Не нравятся мне эти новые отношения, построенные на приятельстве и минимуме ответственности. Да и они, дети, вряд ли уж так легко управляются с этой вседозволенностью, потому что совесть, заложенная нами в их гены, не привыкла ко вседозволенности. Рассудок говорит «можно», а совесть все равно сопротивляется. И нужно ли, и можно ли без ущерба для себя бороться с совестью?
А вообще–то, если откровенно, я оскорблен за Чудакову. Я за нее дорого заплатил, а все, что ты сам нашел, сам оплатил, все, что ты сумел полюбить, — это уже и есть ты сам.
И сейчас оскорблен я и мой вкус. Но ничего этого сказать Новикову я не могу. Я имею право говорить только о работе. Только это, только это.
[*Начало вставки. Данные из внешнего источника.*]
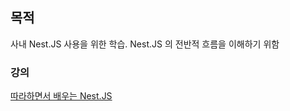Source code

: ## 목적

사내 Nest.JS 사용을 위한 학습. Nest.JS 의 전반적 흐름을 이해하기 위함


### 강의
[따라하면서 배우는 Nest.JS](https://www.inflearn.com/course/%EB%94%B0%EB%9D%BC%ED%95%98%EB%8A%94-%EB%84%A4%EC%8A%A4%ED%8A%B8-%EC%A0%9C%EC%9D%B4%EC%97%90%EC%8A%A4/dashboard)
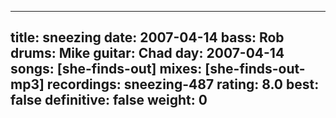 
---
title: sneezing
date: 2007-04-14
bass:	Rob
drums:	Mike
guitar:	Chad
day: 2007-04-14
songs: [she-finds-out]
mixes: [she-finds-out-mp3]
recordings: sneezing-487
rating: 8.0
best: false
definitive: false
weight: 0
---
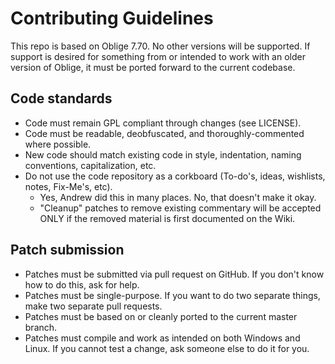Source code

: # Contributing Guidelines

This repo is based on Oblige 7.70. No other versions will be supported. If support is desired for something from or intended to work with an older version of Oblige, it must be ported forward to the current codebase.

## Code standards
* Code must remain GPL compliant through changes (see LICENSE).
* Code must be readable, deobfuscated, and thoroughly-commented where possible.
* New code should match existing code in style, indentation, naming conventions, capitalization, etc.
* Do not use the code repository as a corkboard (To-do's, ideas, wishlists, notes, Fix-Me's, etc).
  * Yes, Andrew did this in many places. No, that doesn't make it okay.
  * "Cleanup" patches to remove existing commentary will be accepted ONLY if the removed material is first documented on the Wiki.

## Patch submission
* Patches must be submitted via pull request on GitHub. If you don't know how to do this, ask for help.
* Patches must be single-purpose. If you want to do two separate things, make two separate pull requests. 
* Patches must be based on or cleanly ported to the current master branch.
* Patches must compile and work as intended on both Windows and Linux. If you cannot test a change, ask someone else to do it for you. 
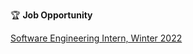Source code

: 

🏆 **Job Opportunity** 

[Software Engineering Intern, Winter 2022](https://careers.google.com/jobs/results/138852775392879302-software-engineering-intern-winter-2022/)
Больше ничего.
Наверное, я задумался, а может быть, даже заснул, как они все имеют наглость про меня говорить. Я сидел в кулисе на кубе и задумался. Да, так. Ну, может быть, и заснул. Очнулся я от голосов Иванова и Новикова.
— Его еще нет, — сказал Иванов.
— Злой был? — спросил Новиков.
— Нет, очень радовался, что придется тебя ругать; Других забот у него нет! Ты уж действительно, не хамил бы.